Paris' Hotel de Ville in smoldering ruins
Paris' Hotel de Ville (City Hall) in smoldering ruins

In early June 1871, Tommaso Juglaris left Italy behind to pursue fresh prospects as an artist in Paris. Over the course of the nineteenth century, the French capital had gained a reputation as Europe’s most cosmopolitan city and its greatest center for art and art education. It was the destination for artists of every imaginable nationality. Juglaris's arrival, however, was singularly ill-timed: he entered a beleaguered city, beset with despair and reeling from appalling turmoil and loss of life.

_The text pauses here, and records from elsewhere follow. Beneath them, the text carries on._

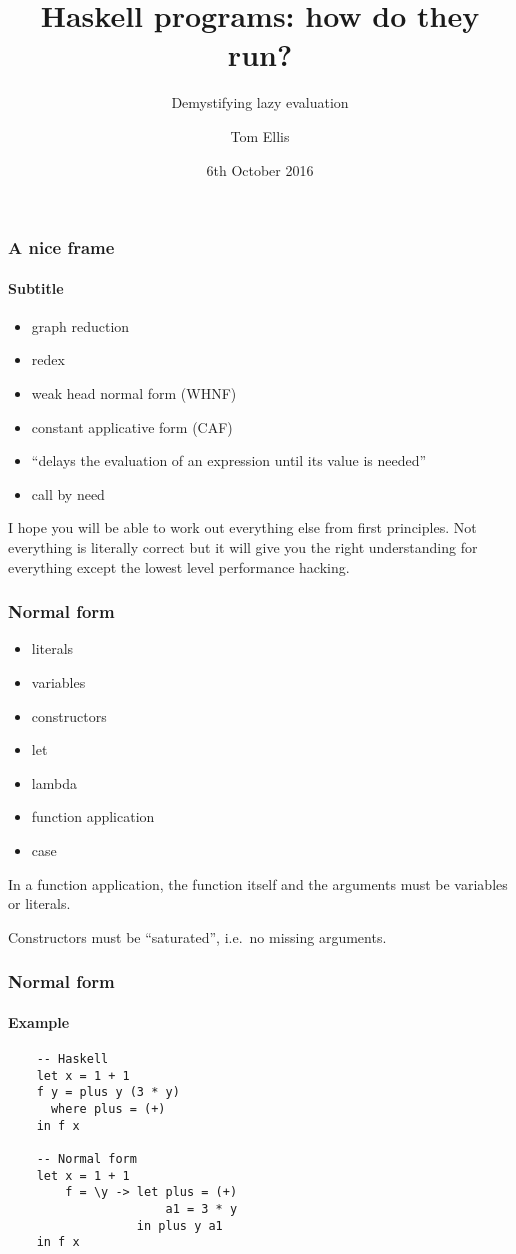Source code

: \documentclass{beamer}
\title{Haskell programs: how do they run?}
\subtitle{Demystifying lazy evaluation}
\author{Tom Ellis}
\date{6th October 2016}
\begin{document}
\begin{frame}[t]
\titlepage
\end{frame}

\begin{frame}
\frametitle{A nice frame}
\framesubtitle{Subtitle}

\begin{itemize}
\item graph reduction
\item redex
\item weak head normal form (WHNF)
\item constant applicative form (CAF)
\item ``delays the evaluation of an expression until its value is needed''
\item call by need
\end{itemize}

I hope you will be able to work out everything else from first
principles.  Not everything is literally correct but it will give you
the right understanding for everything except the lowest level
performance hacking.

\end{frame}

\begin{frame}
  \frametitle{Normal form}

  \begin{itemize}
  \item literals
  \item variables
  \item constructors
  \item let
  \item lambda
  \item function application
  \item case
  \end{itemize}

  In a function application, the function itself and the arguments
  must be variables or literals.

  Constructors must be ``saturated'', i.e.\ no missing arguments.
\end{frame}

\begin{frame}[fragile]
  \frametitle{Normal form}
  \framesubtitle{Example}

  \begin{verbatim}
    -- Haskell
    let x = 1 + 1
    f y = plus y (3 * y)
      where plus = (+)
    in f x

    -- Normal form
    let x = 1 + 1
        f = \y -> let plus = (+)
                      a1 = 3 * y
                  in plus y a1
    in f x
  \end{verbatim}

\end{frame}
\end{document}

Emperor Napoleon III and Empress Eugenie, France's deposed rulers
Emperor Napoleon III and Empress Eugenie, France's deposed rulers
Government soldiers smashing Paris Commune during Bloody Week
Government soldiers smashing
Paris Commune during
'Bloody Week'

Over the previous eleven months a war with Prussia had brought France inglorious defeat on the battlefield. The Emperor Napoleon III and his consort Empress Eugenie, who had cultivated Paris’s cultural preeminence for two shining decades, were deposed and forced into exile, leaving a new republican government ostensibly in charge. Yet peace did not immediately come. Radical political elements assumed control of the city’s arrondissements, or districts, establishing a worker-led revolutionary government called the "Paris Commune." Sixty-one days later, on May 21, 1871, the French government mobilized in reaction. In what is remembered as "La semaine sanglente" or “The Bloody Week,” thirty thousand government troops entered the barricaded city to crush the Paris Commune. Amid pitched street battles, the “Communards” were routed, often massacred: an estimated twenty thousand men, women, and children were executed on the spot; another thirty-eight thousand arrested. The Tuileries Palace, the Hotel de Ville (City Hall) and the Palace of the Legion of Honor—all emblems of France’s royal or imperial heritage--were set afire. Their ruins were still stood smoldering as Juglaris walked Paris streets in search of his own future.